Every instruction can be broken down as a set of sequenced operations like these that manipulate the components of the microprocessor in the proper order. Some instructions, like this ADD instruction, might take 2 or 3 clock cycles. Others might take 5 or 6 clock cycles.

Performance
The number of transistors available has a huge effect on the performance of a processor. As seen earlier, a typical instruction in a processor like an 8088 took 15 clock cycles to execute. Because of the design of the multiplier, it took approximately 80 cycles just to do one 16-bit multiplication on the 8088. With more transistors, much more powerful multipliers capable of single-cycle speeds become possible.

More transistors also allow a technology called pipelining. In a pipelined architecture, instruction execution overlaps. So even though it might take 5 clock cycles to execute each instruction, there can be 5 instructions in various stages of execution simultaneously. That way it looks like one instruction completes every clock cycle.

Many modern processors have multiple instruction decoders, each with its own pipeline. This allows multiple instruction streams, which means more than one instruction can complete during each clock cycle. This technique can be quite complex to implement, so it takes lots of transistors.

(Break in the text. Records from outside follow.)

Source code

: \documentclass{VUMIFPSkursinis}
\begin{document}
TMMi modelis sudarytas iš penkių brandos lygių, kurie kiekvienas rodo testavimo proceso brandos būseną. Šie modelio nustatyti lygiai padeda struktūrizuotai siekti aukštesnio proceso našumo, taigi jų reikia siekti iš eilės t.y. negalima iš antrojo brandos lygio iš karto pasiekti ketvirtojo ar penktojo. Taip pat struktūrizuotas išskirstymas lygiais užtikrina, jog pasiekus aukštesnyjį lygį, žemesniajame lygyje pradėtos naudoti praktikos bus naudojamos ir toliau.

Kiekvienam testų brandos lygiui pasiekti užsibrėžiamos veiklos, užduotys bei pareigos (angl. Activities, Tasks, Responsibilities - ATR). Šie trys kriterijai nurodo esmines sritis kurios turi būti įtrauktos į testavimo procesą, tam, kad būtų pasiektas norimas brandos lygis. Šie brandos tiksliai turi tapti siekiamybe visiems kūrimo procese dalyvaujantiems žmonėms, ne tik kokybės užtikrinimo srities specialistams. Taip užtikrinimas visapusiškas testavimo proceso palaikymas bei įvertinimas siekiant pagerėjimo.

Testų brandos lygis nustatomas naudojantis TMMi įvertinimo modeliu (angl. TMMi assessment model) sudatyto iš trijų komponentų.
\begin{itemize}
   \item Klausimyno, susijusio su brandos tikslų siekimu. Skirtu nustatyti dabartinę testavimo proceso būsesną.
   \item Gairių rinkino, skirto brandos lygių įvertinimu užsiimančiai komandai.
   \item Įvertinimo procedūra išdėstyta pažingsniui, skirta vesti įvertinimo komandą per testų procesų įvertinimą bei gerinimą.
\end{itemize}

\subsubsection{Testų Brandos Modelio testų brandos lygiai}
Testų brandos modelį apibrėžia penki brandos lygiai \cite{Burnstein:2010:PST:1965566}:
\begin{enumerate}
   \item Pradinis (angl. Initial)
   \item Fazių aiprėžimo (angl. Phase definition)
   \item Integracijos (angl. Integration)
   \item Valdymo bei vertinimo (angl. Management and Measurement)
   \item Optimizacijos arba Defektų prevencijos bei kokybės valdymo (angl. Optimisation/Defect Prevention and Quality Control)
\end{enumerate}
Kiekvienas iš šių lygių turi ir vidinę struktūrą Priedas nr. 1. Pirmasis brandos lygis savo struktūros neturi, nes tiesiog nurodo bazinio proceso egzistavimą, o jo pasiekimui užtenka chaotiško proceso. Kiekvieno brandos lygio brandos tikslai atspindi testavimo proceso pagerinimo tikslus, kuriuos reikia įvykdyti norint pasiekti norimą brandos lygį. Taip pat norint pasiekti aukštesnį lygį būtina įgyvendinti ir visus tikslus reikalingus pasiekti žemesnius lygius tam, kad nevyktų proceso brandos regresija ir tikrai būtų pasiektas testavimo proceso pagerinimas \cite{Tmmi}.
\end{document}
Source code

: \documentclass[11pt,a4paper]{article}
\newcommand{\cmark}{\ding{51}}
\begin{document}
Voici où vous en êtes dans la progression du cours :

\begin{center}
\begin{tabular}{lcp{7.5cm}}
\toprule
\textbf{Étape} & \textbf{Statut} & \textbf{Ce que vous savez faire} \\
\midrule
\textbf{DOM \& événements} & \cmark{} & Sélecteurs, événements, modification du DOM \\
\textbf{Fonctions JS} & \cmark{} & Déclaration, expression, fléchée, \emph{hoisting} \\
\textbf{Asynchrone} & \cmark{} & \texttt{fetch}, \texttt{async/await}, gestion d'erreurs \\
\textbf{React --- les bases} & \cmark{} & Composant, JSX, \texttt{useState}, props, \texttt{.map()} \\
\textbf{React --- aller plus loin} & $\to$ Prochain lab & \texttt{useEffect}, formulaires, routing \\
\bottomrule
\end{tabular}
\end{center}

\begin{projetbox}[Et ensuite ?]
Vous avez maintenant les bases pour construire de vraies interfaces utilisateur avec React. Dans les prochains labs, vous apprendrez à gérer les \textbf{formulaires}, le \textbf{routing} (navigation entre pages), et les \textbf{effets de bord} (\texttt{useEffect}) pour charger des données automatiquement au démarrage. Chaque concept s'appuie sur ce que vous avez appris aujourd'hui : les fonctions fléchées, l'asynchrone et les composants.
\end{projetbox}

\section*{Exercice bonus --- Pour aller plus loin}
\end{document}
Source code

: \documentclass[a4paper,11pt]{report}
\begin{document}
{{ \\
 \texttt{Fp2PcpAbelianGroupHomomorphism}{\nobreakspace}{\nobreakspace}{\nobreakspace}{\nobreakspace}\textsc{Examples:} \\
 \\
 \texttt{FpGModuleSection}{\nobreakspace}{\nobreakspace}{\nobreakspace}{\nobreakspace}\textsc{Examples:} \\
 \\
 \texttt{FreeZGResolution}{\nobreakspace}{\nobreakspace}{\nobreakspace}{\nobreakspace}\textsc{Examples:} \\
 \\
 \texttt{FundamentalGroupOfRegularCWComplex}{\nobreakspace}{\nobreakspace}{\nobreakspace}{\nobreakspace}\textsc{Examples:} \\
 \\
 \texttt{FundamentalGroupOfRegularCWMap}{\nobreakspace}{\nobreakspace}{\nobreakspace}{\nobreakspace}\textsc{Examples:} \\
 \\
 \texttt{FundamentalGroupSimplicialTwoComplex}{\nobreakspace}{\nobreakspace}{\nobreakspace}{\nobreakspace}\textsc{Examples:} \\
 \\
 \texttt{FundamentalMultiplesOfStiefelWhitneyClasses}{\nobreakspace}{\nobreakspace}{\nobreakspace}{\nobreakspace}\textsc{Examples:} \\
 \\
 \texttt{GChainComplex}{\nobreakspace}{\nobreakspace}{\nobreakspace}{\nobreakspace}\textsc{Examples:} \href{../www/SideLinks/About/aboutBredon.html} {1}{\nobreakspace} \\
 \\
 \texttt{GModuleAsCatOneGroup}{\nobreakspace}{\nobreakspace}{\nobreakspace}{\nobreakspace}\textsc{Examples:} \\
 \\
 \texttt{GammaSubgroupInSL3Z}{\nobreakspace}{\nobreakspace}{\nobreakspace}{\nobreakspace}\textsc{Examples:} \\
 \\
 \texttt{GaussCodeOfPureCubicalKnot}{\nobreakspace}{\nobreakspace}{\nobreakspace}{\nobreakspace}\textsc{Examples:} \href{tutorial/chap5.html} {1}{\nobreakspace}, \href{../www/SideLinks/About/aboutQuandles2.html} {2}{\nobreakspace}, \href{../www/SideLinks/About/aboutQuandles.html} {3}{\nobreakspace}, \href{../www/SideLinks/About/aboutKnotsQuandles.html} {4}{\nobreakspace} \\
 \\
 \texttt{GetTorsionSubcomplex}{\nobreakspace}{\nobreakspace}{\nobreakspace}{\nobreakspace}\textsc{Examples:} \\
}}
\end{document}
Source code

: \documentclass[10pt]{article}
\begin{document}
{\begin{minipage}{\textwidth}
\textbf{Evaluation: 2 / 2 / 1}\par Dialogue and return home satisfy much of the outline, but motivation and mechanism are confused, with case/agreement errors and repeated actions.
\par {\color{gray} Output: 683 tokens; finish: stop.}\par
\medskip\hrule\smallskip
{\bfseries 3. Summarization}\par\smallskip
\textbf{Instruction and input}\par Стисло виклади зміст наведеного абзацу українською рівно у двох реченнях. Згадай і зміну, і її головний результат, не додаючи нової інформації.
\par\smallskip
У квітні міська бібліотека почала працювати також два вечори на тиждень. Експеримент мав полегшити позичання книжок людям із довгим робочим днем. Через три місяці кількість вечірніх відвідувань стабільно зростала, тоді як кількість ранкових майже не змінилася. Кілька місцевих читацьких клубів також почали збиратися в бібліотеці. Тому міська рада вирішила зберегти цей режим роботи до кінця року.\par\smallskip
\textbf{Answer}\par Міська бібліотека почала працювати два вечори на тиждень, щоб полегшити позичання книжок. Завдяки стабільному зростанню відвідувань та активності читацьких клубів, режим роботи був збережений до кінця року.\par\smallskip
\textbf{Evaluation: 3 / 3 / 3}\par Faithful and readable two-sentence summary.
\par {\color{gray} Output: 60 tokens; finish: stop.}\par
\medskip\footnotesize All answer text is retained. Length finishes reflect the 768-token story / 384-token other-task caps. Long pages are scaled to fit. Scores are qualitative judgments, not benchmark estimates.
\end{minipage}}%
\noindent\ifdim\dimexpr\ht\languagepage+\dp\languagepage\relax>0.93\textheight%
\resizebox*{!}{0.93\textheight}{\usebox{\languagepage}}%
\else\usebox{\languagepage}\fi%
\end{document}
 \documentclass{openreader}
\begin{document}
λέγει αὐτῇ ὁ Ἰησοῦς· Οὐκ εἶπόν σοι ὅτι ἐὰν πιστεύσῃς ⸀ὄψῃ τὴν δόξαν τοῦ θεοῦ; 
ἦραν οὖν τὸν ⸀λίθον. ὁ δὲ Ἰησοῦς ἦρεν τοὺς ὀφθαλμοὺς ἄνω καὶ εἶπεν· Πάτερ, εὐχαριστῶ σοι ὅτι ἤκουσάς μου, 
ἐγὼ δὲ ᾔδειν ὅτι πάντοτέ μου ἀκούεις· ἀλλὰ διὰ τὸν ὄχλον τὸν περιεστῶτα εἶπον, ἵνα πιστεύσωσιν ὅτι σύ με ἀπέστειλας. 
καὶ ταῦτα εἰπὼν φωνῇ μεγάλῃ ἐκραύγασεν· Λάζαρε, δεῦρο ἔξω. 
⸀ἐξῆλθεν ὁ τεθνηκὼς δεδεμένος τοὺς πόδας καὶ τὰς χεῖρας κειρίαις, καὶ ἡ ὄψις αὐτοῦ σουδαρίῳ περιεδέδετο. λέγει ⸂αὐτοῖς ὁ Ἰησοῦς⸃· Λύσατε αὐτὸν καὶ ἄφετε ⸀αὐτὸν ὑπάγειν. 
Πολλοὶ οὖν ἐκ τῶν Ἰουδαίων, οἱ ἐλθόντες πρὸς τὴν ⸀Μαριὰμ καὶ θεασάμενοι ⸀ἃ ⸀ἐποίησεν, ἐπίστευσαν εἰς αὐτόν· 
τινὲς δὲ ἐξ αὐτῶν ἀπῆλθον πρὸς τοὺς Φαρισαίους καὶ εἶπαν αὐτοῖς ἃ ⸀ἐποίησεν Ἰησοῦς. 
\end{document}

The trend in processor design has been toward full 32-bit ALUs with fast floating point processors built in and pipelined execution with multiple instruction streams. There has also been a tendency toward special instructions (like the MMX instructions) that make certain operations particularly efficient. There has also been the addition of hardware virtual memory support and L1 caching on the processor chip. All of these trends push up the transistor count, leading to the multi-million transistor powerhouses available today. These processors can execute about one billion instructions per second!